Each line below with the word "Complete" needs to be copied.

__AVAILABLE DATA__:

☆ ☆ ☆

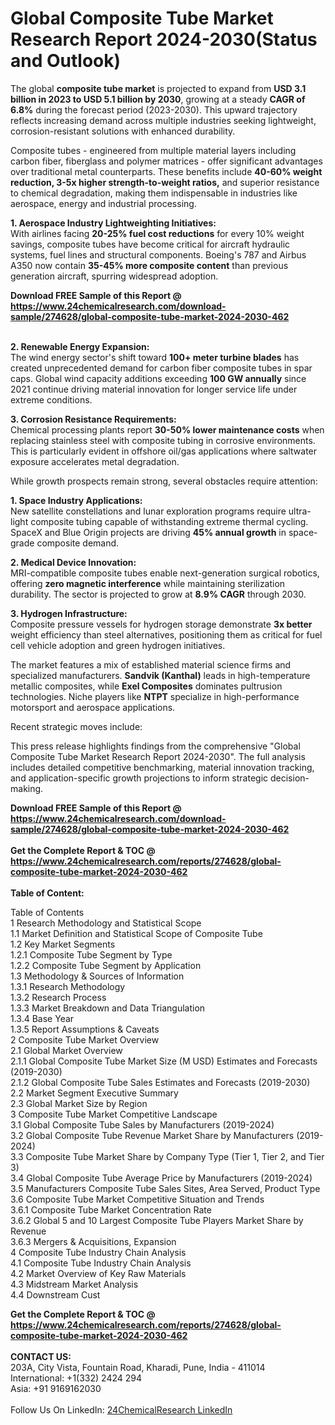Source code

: <h1>Global Composite Tube Market Research Report 2024-2030(Status and Outlook)</h1><p>The global <strong>composite tube market</strong> is projected to expand from <strong>USD 3.1 billion in 2023 to USD 5.1 billion by 2030</strong>, growing at a steady <strong>CAGR of 6.8%</strong> during the forecast period (2023-2030). This upward trajectory reflects increasing demand across multiple industries seeking lightweight, corrosion-resistant solutions with enhanced durability.</p><p>Composite tubes - engineered from multiple material layers including carbon fiber, fiberglass and polymer matrices - offer significant advantages over traditional metal counterparts. These benefits include <strong>40-60% weight reduction, 3-5x higher strength-to-weight ratios,</strong> and superior resistance to chemical degradation, making them indispensable in industries like aerospace, energy and industrial processing.</p><p><strong>1. Aerospace Industry Lightweighting Initiatives:</strong><br>
With airlines facing <strong>20-25% fuel cost reductions</strong> for every 10% weight savings, composite tubes have become critical for aircraft hydraulic systems, fuel lines and structural components. Boeing's 787 and Airbus A350 now contain <strong>35-45% more composite content</strong> than previous generation aircraft, spurring widespread adoption.</p><div><b>Download FREE Sample of this Report @ 
            <a href="https://www.24chemicalresearch.com/download-sample/274628/global-composite-tube-market-2024-2030-462">
            https://www.24chemicalresearch.com/download-sample/274628/global-composite-tube-market-2024-2030-462</a></b></div><br><p><strong>2. Renewable Energy Expansion:</strong><br>
The wind energy sector's shift toward <strong>100+ meter turbine blades</strong> has created unprecedented demand for carbon fiber composite tubes in spar caps. Global wind capacity additions exceeding <strong>100 GW annually</strong> since 2021 continue driving material innovation for longer service life under extreme conditions.</p><p><strong>3. Corrosion Resistance Requirements:</strong><br>
Chemical processing plants report <strong>30-50% lower maintenance costs</strong> when replacing stainless steel with composite tubing in corrosive environments. This is particularly evident in offshore oil/gas applications where saltwater exposure accelerates metal degradation.</p><p>While growth prospects remain strong, several obstacles require attention:</p><p><strong>1. Space Industry Applications:</strong><br>
New satellite constellations and lunar exploration programs require ultra-light composite tubing capable of withstanding extreme thermal cycling. SpaceX and Blue Origin projects are driving <strong>45% annual growth</strong> in space-grade composite demand.</p><p><strong>2. Medical Device Innovation:</strong><br>
MRI-compatible composite tubes enable next-generation surgical robotics, offering <strong>zero magnetic interference</strong> while maintaining sterilization durability. The sector is projected to grow at <strong>8.9% CAGR</strong> through 2030.</p><p><strong>3. Hydrogen Infrastructure:</strong><br>
Composite pressure vessels for hydrogen storage demonstrate <strong>3x better</strong> weight efficiency than steel alternatives, positioning them as critical for fuel cell vehicle adoption and green hydrogen initiatives.</p><p>The market features a mix of established material science firms and specialized manufacturers. <strong>Sandvik (Kanthal)</strong> leads in high-temperature metallic composites, while <strong>Exel Composites</strong> dominates pultrusion technologies. Niche players like <strong>NTPT</strong> specialize in high-performance motorsport and aerospace applications.</p><p>Recent strategic moves include:</p><p>This press release highlights findings from the comprehensive "Global Composite Tube Market Research Report 2024-2030". The full analysis includes detailed competitive benchmarking, material innovation tracking, and application-specific growth projections to inform strategic decision-making.</p><div><b>Download FREE Sample of this Report @ 
            <a href="https://www.24chemicalresearch.com/download-sample/274628/global-composite-tube-market-2024-2030-462">
            https://www.24chemicalresearch.com/download-sample/274628/global-composite-tube-market-2024-2030-462</a></b></div><br><div><b>Get the Complete Report & TOC @ 
            <a href="https://www.24chemicalresearch.com/reports/274628/global-composite-tube-market-2024-2030-462">
            https://www.24chemicalresearch.com/reports/274628/global-composite-tube-market-2024-2030-462</a></b></div><br>
            <b>Table of Content:</b><p>Table of Contents<br />
1 Research Methodology and Statistical Scope<br />
1.1 Market Definition and Statistical Scope of Composite Tube<br />
1.2 Key Market Segments<br />
1.2.1 Composite Tube Segment by Type<br />
1.2.2 Composite Tube Segment by Application<br />
1.3 Methodology & Sources of Information<br />
1.3.1 Research Methodology<br />
1.3.2 Research Process<br />
1.3.3 Market Breakdown and Data Triangulation<br />
1.3.4 Base Year<br />
1.3.5 Report Assumptions & Caveats<br />
2 Composite Tube Market Overview<br />
2.1 Global Market Overview<br />
2.1.1 Global Composite Tube Market Size (M USD) Estimates and Forecasts (2019-2030)<br />
2.1.2 Global Composite Tube Sales Estimates and Forecasts (2019-2030)<br />
2.2 Market Segment Executive Summary<br />
2.3 Global Market Size by Region<br />
3 Composite Tube Market Competitive Landscape<br />
3.1 Global Composite Tube Sales by Manufacturers (2019-2024)<br />
3.2 Global Composite Tube Revenue Market Share by Manufacturers (2019-2024)<br />
3.3 Composite Tube Market Share by Company Type (Tier 1, Tier 2, and Tier 3)<br />
3.4 Global Composite Tube Average Price by Manufacturers (2019-2024)<br />
3.5 Manufacturers Composite Tube Sales Sites, Area Served, Product Type<br />
3.6 Composite Tube Market Competitive Situation and Trends<br />
3.6.1 Composite Tube Market Concentration Rate<br />
3.6.2 Global 5 and 10 Largest Composite Tube Players Market Share by Revenue<br />
3.6.3 Mergers & Acquisitions, Expansion<br />
4 Composite Tube Industry Chain Analysis<br />
4.1 Composite Tube Industry Chain Analysis<br />
4.2 Market Overview of Key Raw Materials<br />
4.3 Midstream Market Analysis<br />
4.4 Downstream Cust</p><div><b>Get the Complete Report & TOC @ 
            <a href="https://www.24chemicalresearch.com/reports/274628/global-composite-tube-market-2024-2030-462">
            https://www.24chemicalresearch.com/reports/274628/global-composite-tube-market-2024-2030-462</a></b></div><br><b>CONTACT US:</b><br>
            203A, City Vista, Fountain Road, Kharadi, Pune, India - 411014<br>
            International: +1(332) 2424 294<br>
            Asia: +91 9169162030 <br><br>
            Follow Us On LinkedIn: <a href="https://www.linkedin.com/company/24chemicalresearch/">24ChemicalResearch LinkedIn</a>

☆ ☆ ☆

__EXERCISE RESULT__:
            https://www.24chemicalresearch.com/download-sample/274628/global-composite-tube-market-2024-2030-462</a></b></div><br><div><b>Get the Complete Report & TOC @ 
4.4 Downstream Cust</p><div><b>Get the Complete Report & TOC @ 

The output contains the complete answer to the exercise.